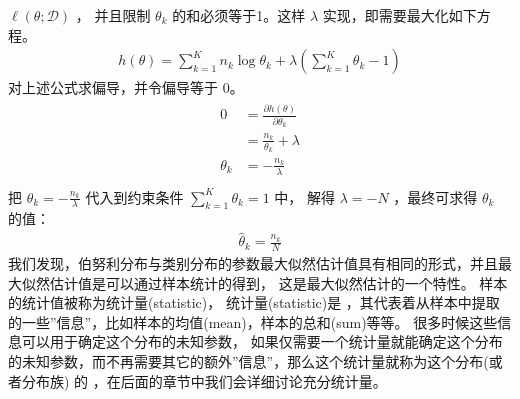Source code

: \documentclass[letterpaper,10pt,english]{sphinxmanual}
\begin{document}
\(\ell(\theta;\mathcal{D} )\) ，
并且限制 \(\theta_k\) 的和必须等于1。这样 
\(\lambda\) 实现，即需要最大化如下方程。
\begin{equation}\label{equation:最大似然估计/content:最大似然估计/content:14}
\begin{split}h(\theta) = \sum_{k=1}^K {n_k} \log \theta_k + \lambda ( \sum_{k=1}^K \theta_k -1)\end{split}
\end{equation}
对上述公式求偏导，并令偏导等于 \(0\)。
\begin{align}\label{equation:最大似然估计/content:最大似然估计/content:15}\!\begin{aligned}
0 &=\frac{\partial h(\theta) }{\partial \theta_k}\\
&= \frac{n_k}{\theta_k} + \lambda\\
\theta_k &= - \frac{n_k}{\lambda}\\
\end{aligned}\end{align}
把 \(\theta_k = - \frac{n_k}{\lambda}\) 代入到约束条件 \(\sum_{k=1}^K \theta_k=1\) 中，
解得 \(\lambda = -N\) ，最终可求得 \(\theta_k\) 的值：
\begin{equation}\label{equation:最大似然估计/content:最大似然估计/content:16}
\begin{split}\hat{\theta}_k =  \frac{n_k}{N}\end{split}
\end{equation}
我们发现，伯努利分布与类别分布的参数最大似然估计值具有相同的形式，并且最大似然估计值是可以通过样本统计的得到，
这是最大似然估计的一个特性。
样本的统计值被称为统计量(statistic)，
统计量(statistic)是 ，其代表着从样本中提取的一些”信息”，比如样本的均值(mean)，样本的总和(sum)等等。
很多时候这些信息可以用于确定这个分布的未知参数，
如果仅需要一个统计量就能确定这个分布的未知参数，而不再需要其它的额外”信息”，那么这个统计量就称为这个分布(或者分布族)
的  ，在后面的章节中我们会详细讨论充分统计量。
\end{document}
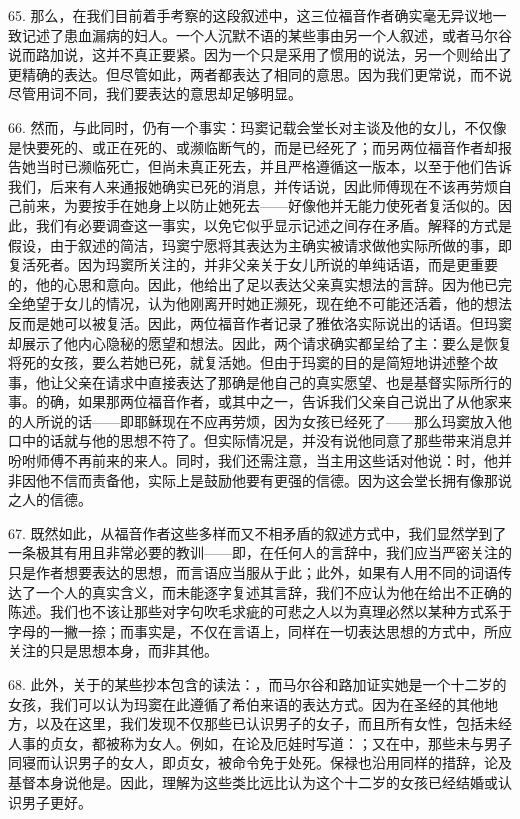 65. 那么，在我们目前着手考察的这段叙述中，这三位福音作者确实毫无异议地一致记述了患血漏病的妇人。一个人沉默不语的某些事由另一个人叙述，或者马尔谷说而路加说，这并不真正要紧。因为一个只是采用了惯用的说法，另一个则给出了更精确的表达。但尽管如此，两者都表达了相同的意思。因为我们更常说，而不说尽管用词不同，我们要表达的意思却足够明显。\par

66. 然而，与此同时，仍有一个事实：玛窦记载会堂长对主谈及他的女儿，不仅像是快要死的、或正在死的、或濒临断气的，而是已经死了；而另两位福音作者却报告她当时已濒临死亡，但尚未真正死去，并且严格遵循这一版本，以至于他们告诉我们，后来有人来通报她确实已死的消息，并传话说，因此师傅现在不该再劳烦自己前来，为要按手在她身上以防止她死去——好像他并无能力使死者复活似的。因此，我们有必要调查这一事实，以免它似乎显示记述之间存在矛盾。解释的方式是假设，由于叙述的简洁，玛窦宁愿将其表达为主确实被请求做他实际所做的事，即复活死者。因为玛窦所关注的，并非父亲关于女儿所说的单纯话语，而是更重要的，他的心思和意向。因此，他给出了足以表达父亲真实想法的言辞。因为他已完全绝望于女儿的情况，认为他刚离开时她正濒死，现在绝不可能还活着，他的想法反而是她可以被复活。因此，两位福音作者记录了雅依洛实际说出的话语。但玛窦却展示了他内心隐秘的愿望和想法。因此，两个请求确实都呈给了主：要么是恢复将死的女孩，要么若她已死，就复活她。但由于玛窦的目的是简短地讲述整个故事，他让父亲在请求中直接表达了那确是他自己的真实愿望、也是基督实际所行的事。的确，如果那两位福音作者，或其中之一，告诉我们父亲自己说出了从他家来的人所说的话——即耶稣现在不应再劳烦，因为女孩已经死了——那么玛窦放入他口中的话就与他的思想不符了。但实际情况是，并没有说他同意了那些带来消息并吩咐师傅不再前来的来人。同时，我们还需注意，当主用这些话对他说：时，他并非因他不信而责备他，实际上是鼓励他要有更强的信德。因为这会堂长拥有像那说之人的信德。\par

67. 既然如此，从福音作者这些多样而又不相矛盾的叙述方式中，我们显然学到了一条极其有用且非常必要的教训——即，在任何人的言辞中，我们应当严密关注的只是作者想要表达的思想，而言语应当服从于此；此外，如果有人用不同的词语传达了一个人的真实含义，而未能逐字复述其言辞，我们不应认为他在给出不正确的陈述。我们也不该让那些对字句吹毛求疵的可悲之人以为真理必然以某种方式系于字母的一撇一捺；而事实是，不仅在言语上，同样在一切表达思想的方式中，所应关注的只是思想本身，而非其他。\par

68. 此外，关于的某些抄本包含的读法：，而马尔谷和路加证实她是一个十二岁的女孩，我们可以认为玛窦在此遵循了希伯来语的表达方式。因为在圣经的其他地方，以及在这里，我们发现不仅那些已认识男子的女子，而且所有女性，包括未经人事的贞女，都被称为女人。例如，在论及厄娃时写道：；又在中，那些未与男子同寝而认识男子的女人，即贞女，被命令免于处死。保禄也沿用同样的措辞，论及基督本身说他是。因此，理解为这些类比远比认为这个十二岁的女孩已经结婚或认识男子更好。\par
━━━━━━━━━━━━━━━━━━━━━━━━━━━━━━
• Task statement: Give back every record exactly. Omit the pictures.

• Exercise response:
Source code

: \documentclass[letterpaper,10pt,english]{sphinxmanual}
\begin{document}
\(\ell(\theta;\mathcal{D} )\) ，
并且限制 \(\theta_k\) 的和必须等于1。这样 
\(\lambda\) 实现，即需要最大化如下方程。
\begin{equation}\label{equation:最大似然估计/content:最大似然估计/content:14}
\begin{split}h(\theta) = \sum_{k=1}^K {n_k} \log \theta_k + \lambda ( \sum_{k=1}^K \theta_k -1)\end{split}
\end{equation}
对上述公式求偏导，并令偏导等于 \(0\)。
\begin{align}\label{equation:最大似然估计/content:最大似然估计/content:15}\!\begin{aligned}
0 &=\frac{\partial h(\theta) }{\partial \theta_k}\\
&= \frac{n_k}{\theta_k} + \lambda\\
\theta_k &= - \frac{n_k}{\lambda}\\
\end{aligned}\end{align}
把 \(\theta_k = - \frac{n_k}{\lambda}\) 代入到约束条件 \(\sum_{k=1}^K \theta_k=1\) 中，
解得 \(\lambda = -N\) ，最终可求得 \(\theta_k\) 的值：
\begin{equation}\label{equation:最大似然估计/content:最大似然估计/content:16}
\begin{split}\hat{\theta}_k =  \frac{n_k}{N}\end{split}
\end{equation}
我们发现，伯努利分布与类别分布的参数最大似然估计值具有相同的形式，并且最大似然估计值是可以通过样本统计的得到，
这是最大似然估计的一个特性。
样本的统计值被称为统计量(statistic)，
统计量(statistic)是 ，其代表着从样本中提取的一些”信息”，比如样本的均值(mean)，样本的总和(sum)等等。
很多时候这些信息可以用于确定这个分布的未知参数，
如果仅需要一个统计量就能确定这个分布的未知参数，而不再需要其它的额外”信息”，那么这个统计量就称为这个分布(或者分布族)
的  ，在后面的章节中我们会详细讨论充分统计量。
\end{document}
 65. 那么，在我们目前着手考察的这段叙述中，这三位福音作者确实毫无异议地一致记述了患血漏病的妇人。一个人沉默不语的某些事由另一个人叙述，或者马尔谷说而路加说，这并不真正要紧。因为一个只是采用了惯用的说法，另一个则给出了更精确的表达。但尽管如此，两者都表达了相同的意思。因为我们更常说，而不说尽管用词不同，我们要表达的意思却足够明显。\par

66. 然而，与此同时，仍有一个事实：玛窦记载会堂长对主谈及他的女儿，不仅像是快要死的、或正在死的、或濒临断气的，而是已经死了；而另两位福音作者却报告她当时已濒临死亡，但尚未真正死去，并且严格遵循这一版本，以至于他们告诉我们，后来有人来通报她确实已死的消息，并传话说，因此师傅现在不该再劳烦自己前来，为要按手在她身上以防止她死去——好像他并无能力使死者复活似的。因此，我们有必要调查这一事实，以免它似乎显示记述之间存在矛盾。解释的方式是假设，由于叙述的简洁，玛窦宁愿将其表达为主确实被请求做他实际所做的事，即复活死者。因为玛窦所关注的，并非父亲关于女儿所说的单纯话语，而是更重要的，他的心思和意向。因此，他给出了足以表达父亲真实想法的言辞。因为他已完全绝望于女儿的情况，认为他刚离开时她正濒死，现在绝不可能还活着，他的想法反而是她可以被复活。因此，两位福音作者记录了雅依洛实际说出的话语。但玛窦却展示了他内心隐秘的愿望和想法。因此，两个请求确实都呈给了主：要么是恢复将死的女孩，要么若她已死，就复活她。但由于玛窦的目的是简短地讲述整个故事，他让父亲在请求中直接表达了那确是他自己的真实愿望、也是基督实际所行的事。的确，如果那两位福音作者，或其中之一，告诉我们父亲自己说出了从他家来的人所说的话——即耶稣现在不应再劳烦，因为女孩已经死了——那么玛窦放入他口中的话就与他的思想不符了。但实际情况是，并没有说他同意了那些带来消息并吩咐师傅不再前来的来人。同时，我们还需注意，当主用这些话对他说：时，他并非因他不信而责备他，实际上是鼓励他要有更强的信德。因为这会堂长拥有像那说之人的信德。\par

67. 既然如此，从福音作者这些多样而又不相矛盾的叙述方式中，我们显然学到了一条极其有用且非常必要的教训——即，在任何人的言辞中，我们应当严密关注的只是作者想要表达的思想，而言语应当服从于此；此外，如果有人用不同的词语传达了一个人的真实含义，而未能逐字复述其言辞，我们不应认为他在给出不正确的陈述。我们也不该让那些对字句吹毛求疵的可悲之人以为真理必然以某种方式系于字母的一撇一捺；而事实是，不仅在言语上，同样在一切表达思想的方式中，所应关注的只是思想本身，而非其他。\par

68. 此外，关于的某些抄本包含的读法：，而马尔谷和路加证实她是一个十二岁的女孩，我们可以认为玛窦在此遵循了希伯来语的表达方式。因为在圣经的其他地方，以及在这里，我们发现不仅那些已认识男子的女子，而且所有女性，包括未经人事的贞女，都被称为女人。例如，在论及厄娃时写道：；又在中，那些未与男子同寝而认识男子的女人，即贞女，被命令免于处死。保禄也沿用同样的措辞，论及基督本身说他是。因此，理解为这些类比远比认为这个十二岁的女孩已经结婚或认识男子更好。\par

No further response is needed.